■ **Records for the exercise**

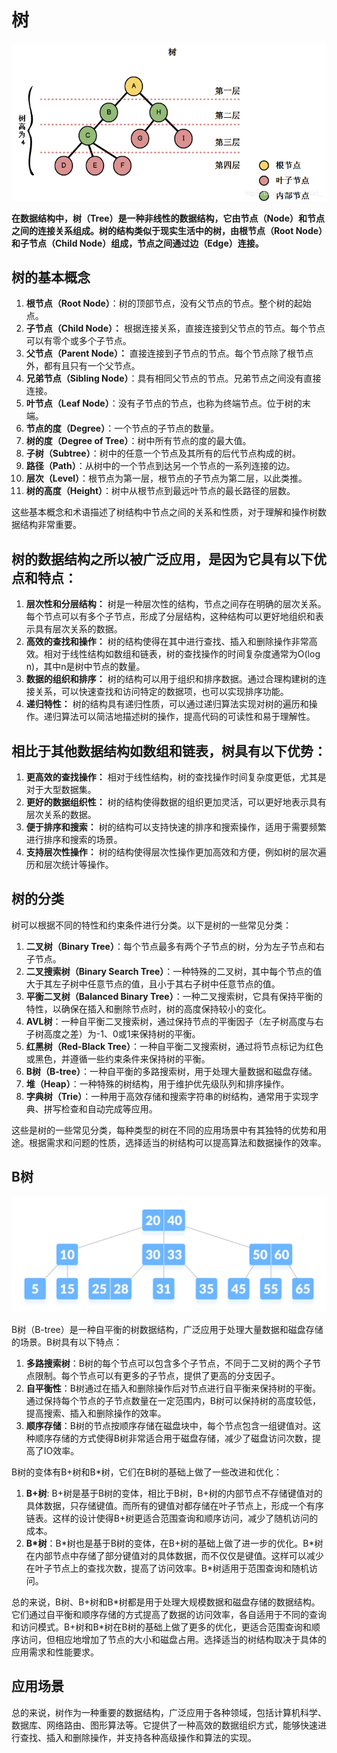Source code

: # 树

![tree](../../../resources/images/tree.png)

**在数据结构中，树（Tree）是一种非线性的数据结构，它由节点（Node）和节点之间的连接关系组成。树的结构类似于现实生活中的树，由根节点（Root Node）和子节点（Child Node）组成，节点之间通过边（Edge）连接。**

## 树的基本概念
1. **根节点（Root Node）**：树的顶部节点，没有父节点的节点。整个树的起始点。
2. **子节点（Child Node）：** 根据连接关系，直接连接到父节点的节点。每个节点可以有零个或多个子节点。
3. **父节点（Parent Node）：** 直接连接到子节点的节点。每个节点除了根节点外，都有且只有一个父节点。
4. **兄弟节点（Sibling Node）**：具有相同父节点的节点。兄弟节点之间没有直接连接。
5. **叶节点（Leaf Node）**：没有子节点的节点，也称为终端节点。位于树的末端。
6. **节点的度（Degree）**：一个节点的子节点的数量。
7. **树的度（Degree of Tree）**：树中所有节点的度的最大值。
8. **子树（Subtree）**：树中的任意一个节点及其所有的后代节点构成的树。 
9. **路径（Path）**：从树中的一个节点到达另一个节点的一系列连接的边。
10. **层次（Level）**：根节点为第一层，根节点的子节点为第二层，以此类推。
11. **树的高度（Height）**：树中从根节点到最远叶节点的最长路径的层数。

这些基本概念和术语描述了树结构中节点之间的关系和性质，对于理解和操作树数据结构非常重要。

## 树的数据结构之所以被广泛应用，是因为它具有以下优点和特点：
1. **层次性和分层结构：** 树是一种层次性的结构，节点之间存在明确的层次关系。每个节点可以有多个子节点，形成了分层结构，这种结构可以更好地组织和表示具有层次关系的数据。
2. **高效的查找和操作：** 树的结构使得在其中进行查找、插入和删除操作非常高效。相对于线性结构如数组和链表，树的查找操作的时间复杂度通常为O(log n)，其中n是树中节点的数量。
3. **数据的组织和排序：** 树的结构可以用于组织和排序数据。通过合理构建树的连接关系，可以快速查找和访问特定的数据项，也可以实现排序功能。
4. **递归特性：** 树的结构具有递归性质，可以通过递归算法实现对树的遍历和操作。递归算法可以简洁地描述树的操作，提高代码的可读性和易于理解性。

## 相比于其他数据结构如数组和链表，树具有以下优势：
1. **更高效的查找操作：** 相对于线性结构，树的查找操作时间复杂度更低，尤其是对于大型数据集。
2. **更好的数据组织性：** 树的结构使得数据的组织更加灵活，可以更好地表示具有层次关系的数据。
3. **便于排序和搜索：** 树的结构可以支持快速的排序和搜索操作，适用于需要频繁进行排序和搜索的场景。
4. **支持层次性操作：** 树的结构使得层次性操作更加高效和方便，例如树的层次遍历和层次统计等操作。

## 树的分类

树可以根据不同的特性和约束条件进行分类。以下是树的一些常见分类：
1. **二叉树（Binary Tree）**：每个节点最多有两个子节点的树，分为左子节点和右子节点。
2. **二叉搜索树（Binary Search Tree）**：一种特殊的二叉树，其中每个节点的值大于其左子树中任意节点的值，且小于其右子树中任意节点的值。
3. **平衡二叉树（Balanced Binary Tree）**：一种二叉搜索树，它具有保持平衡的特性，以确保在插入和删除节点时，树的高度保持较小的变化。
4. **AVL树**：一种自平衡二叉搜索树，通过保持节点的平衡因子（左子树高度与右子树高度之差）为-1、0或1来保持树的平衡。
5. **红黑树（Red-Black Tree）**：一种自平衡二叉搜索树，通过将节点标记为红色或黑色，并遵循一些约束条件来保持树的平衡。
6. **B树（B-tree）**：一种自平衡的多路搜索树，用于处理大量数据和磁盘存储。
7. **堆（Heap）**：一种特殊的树结构，用于维护优先级队列和排序操作。
8. **字典树（Trie）**：一种用于高效存储和搜索字符串的树结构，通常用于实现字典、拼写检查和自动完成等应用。

这些是树的一些常见分类，每种类型的树在不同的应用场景中有其独特的优势和用途。根据需求和问题的性质，选择适当的树结构可以提高算法和数据操作的效率。

## B树
![b-tree](../../../resources/images/b-tree.webp)

B树（B-tree）是一种自平衡的树数据结构，广泛应用于处理大量数据和磁盘存储的场景。B树具有以下特点：

1. **多路搜索树**：B树的每个节点可以包含多个子节点，不同于二叉树的两个子节点限制。每个节点可以有更多的子节点，提供了更高的分支因子。
2. **自平衡性**：B树通过在插入和删除操作后对节点进行自平衡来保持树的平衡。通过保持每个节点的子节点数量在一定范围内，B树可以保持树的高度较低，提高搜索、插入和删除操作的效率。
3. **顺序存储**：B树的节点按顺序存储在磁盘块中，每个节点包含一组键值对。这种顺序存储的方式使得B树非常适合用于磁盘存储，减少了磁盘访问次数，提高了IO效率。

B树的变体有B+树和B*树，它们在B树的基础上做了一些改进和优化：

1. **B+树**: B+树是基于B树的变体，相比于B树，B+树的内部节点不存储键值对的具体数据，只存储键值。而所有的键值对都存储在叶子节点上，形成一个有序链表。这样的设计使得B+树更适合范围查询和顺序访问，减少了随机访问的成本。
2. **B\*树**：B\*树也是基于B树的变体，在B+树的基础上做了进一步的优化。B\*树在内部节点中存储了部分键值对的具体数据，而不仅仅是键值。这样可以减少在叶子节点上的查找次数，提高了访问效率。B\*树适用于范围查询和随机访问。

总的来说，B树、B+树和B\*树都是用于处理大规模数据和磁盘存储的数据结构。它们通过自平衡和顺序存储的方式提高了数据的访问效率，各自适用于不同的查询和访问模式。B+树和B\*树在B树的基础上做了更多的优化，更适合范围查询和顺序访问，但相应地增加了节点的大小和磁盘占用。选择适当的树结构取决于具体的应用需求和性能要求。

## 应用场景
总的来说，树作为一种重要的数据结构，广泛应用于各种领域，包括计算机科学、数据库、网络路由、图形算法等。它提供了一种高效的数据组织方式，能够快速进行查找、插入和删除操作，并支持各种高级操作和算法的实现。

■ **Exercise**
Nothing but the lines with "Degree" should be returned, copied from the entries above.

■ **Your solution**
6. **节点的度（Degree）**：一个节点的子节点的数量。
7. **树的度（Degree of Tree）**：树中所有节点的度的最大值。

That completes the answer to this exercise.